In moving to a remote workforce, even just for a test, agencies are aiming to make sure their employees can log onto their VPN to get on agencies’ networks, have downloaded the proper video software, are prepared to use chat services (some are on Slack, others are on Microsoft Teams and others say they use G-chat), are able to share files easily and are generally able to fully do their jobs outside of the office. Virtual meetings either with other employees at the agency or with clients are being planned using Zoom. The impact of being remote to day-to-day work is still unclear, which is why some agencies are running tests before jumping ahead with a full remote workforce.

“This test will help us to iron out any details with respect to business continuity and the capabilities of our systems and tools with our staff working remotely,” wrote Megan Rokosh, Havas Health & You CMO, in an email. “Most companies are assessing the best models for their businesses week by week. With the pace of change in this situation, it needs to be monitored closely and companies need to be very nimble as they react to regional, national and global advisories.”

By running a test early next week instead of switching immediately to remote work, Doner is looking to avoid causing panic among its employees, explained Craig Conrad, president at Doner. “This is obviously a unique situation and uncharted territory for all of us,” said Conrad. Meetings that were set for in-person for Monday are now being rescheduled with Zoom links, he said.

Some agencies are making the switch to remote without a test. Brooklyn-based creative shop Mustache, for example, will have its 80-person staff work remotely for the next two weeks starting today. Mustache CEO John Limotte isn’t worried about monitoring his employees’ output while they are remote. The shop is planning virtual check-in meetings with departments and teams on projects. One worry, should being remote be necessary for an extended period, is employee morale and isolation as employees could feel disconnected, said Limotte. Should that become the case, the agency will look for ways to combat that and give employees a sense of their internal culture remotely. It’s not yet clear what the agency will do should that be the case.

It’s unclear when or if agencies will have to go fully remote. The decision to do so will vary by agencies and holding companies. Regardless of whether or not agencies are remote yet, agency execs believe that one effect of asking employees to be remote to manage the spread of coronavirus will be that agencies will be ready for remote work. Some say those agencies will end up being more lax about working remotely. Others believe it’s too early to tell what the business implications of remote workforces will be.

“This will change how agencies work going forward,” wrote Hall. “It’s less carbon footprint. We will analyze productivity; I see a more flexible and productive model moving forward.”

Rokosh said that it’s “too early to assess how coronavirus will impact the workforce long term but most certainly businesses that were previously not planning for remote work and things like videoconferencing, high volume remote file access, virtual meetings and project collaboration tools are doing so now by necessity. This will be one of the many interesting outputs of this unprecedented situation.”
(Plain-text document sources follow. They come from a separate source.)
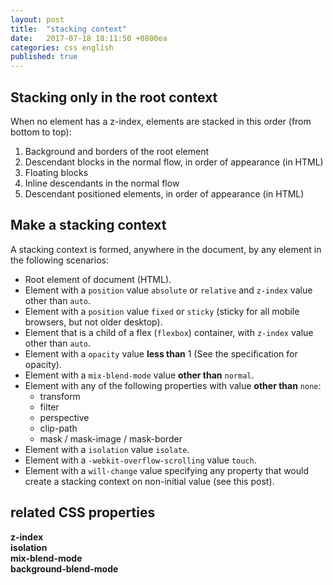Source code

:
 ```yaml
---
layout: post
title:  "stacking context"
date:   2017-07-18 18:11:50 +0800ea
categories: css english
published: true
---
```


## Stacking only in the root context

When no element has a z-index, elements are stacked in this order (from bottom to top):

1. Background and borders of the root element
2. Descendant blocks in the normal flow, in order of appearance (in HTML)
3. Floating blocks
4. Inline descendants in the normal flow
5. Descendant positioned elements, in order of appearance (in HTML)

## Make a stacking context

A stacking context is formed, anywhere in the document, by any element in the following scenarios:

- Root element of document (HTML).
- Element with a `position` value `absolute` or `relative` and `z-index` value other than `auto`.
- Element with a `position` value `fixed` or `sticky` (sticky for all mobile browsers, but not older desktop).
- Element that is a child of a flex (`flexbox`) container, with `z-index` value other than `auto`.
- Element with a `opacity` value **less than** 1 (See the specification for opacity).
- Element with a `mix-blend-mode` value **other than** `normal`.
- Element with any of the following properties with value **other than** `none`:
   - transform
   - filter
   - perspective
   - clip-path
   - mask / mask-image / mask-border
- Element with a `isolation` value `isolate`.
- Element with a `-webkit-overflow-scrolling` value `touch`.
- Element with a `will-change` value specifying any property that would create a stacking context on non-initial value (see this post).

## related CSS properties

**z-index**<br/>
**isolation**<br/>
**mix-blend-mode**<br/>
**background-blend-mode**<br/>


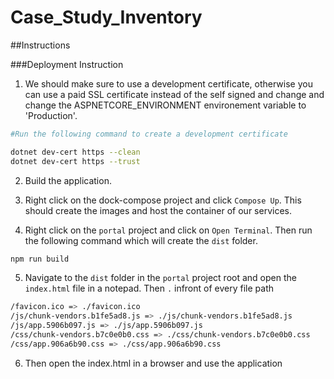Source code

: # Case_Study_Inventory

##Instructions

###Deployment Instruction

1. We should make sure to use a development certificate,
otherwise you can use a paid SSL certificate instead of the self signed and change and change the ASPNETCORE_ENVIRONMENT environement variable to 'Production'.

```bash
#Run the following command to create a development certificate

dotnet dev-cert https --clean
dotnet dev-cert https --trust
```

2. Build the application.

3. Right click on the dock-compose project and click `Compose Up`. This should create the images and host the container of our services.

4. Right click on the `portal` project and click on `Open Terminal`. Then run the following command which will create the `dist` folder.

```bash
npm run build
```

5. Navigate to the `dist` folder in the `portal` project root and open the `index.html` file in a notepad. Then `.` infront of every file path

```bash
/favicon.ico => ./favicon.ico
/js/chunk-vendors.b1fe5ad8.js => ./js/chunk-vendors.b1fe5ad8.js
/js/app.5906b097.js => ./js/app.5906b097.js
/css/chunk-vendors.b7c0e0b0.css => ./css/chunk-vendors.b7c0e0b0.css
/css/app.906a6b90.css => ./css/app.906a6b90.css
```

6. Then open the index.html in a browser and use the application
In the interim, agency leaders anticipate dealing with various headaches — mostly technological — while managing how to be remote. Fortnight Collective founder Andy Nathan anticipates technological glitches disrupting work or pitch meetings with clients if work goes fully remote. “We’re all better when we’re face to face,” said Nathan. “When you look across the table from your client and observe what they are getting excited about, where are those anxiety points, [it can help].” That said, even with issues of being remote, the shop is prepared to do so for the safety of its workers and clients.

“It is kind of a giant social experiment when it comes to working from home,” said David Rodnitzky, CEO, 3Q. “I think we’ll figure out whether people can be effective or not.” Rodnitzsky cautioned that working from home isn’t for everyone: “It’s really positive for people who are introverted and get the most work done by being in a quiet place and not having distractions. It’s detrimental to people who are collaborative and want to talk things through with people live.”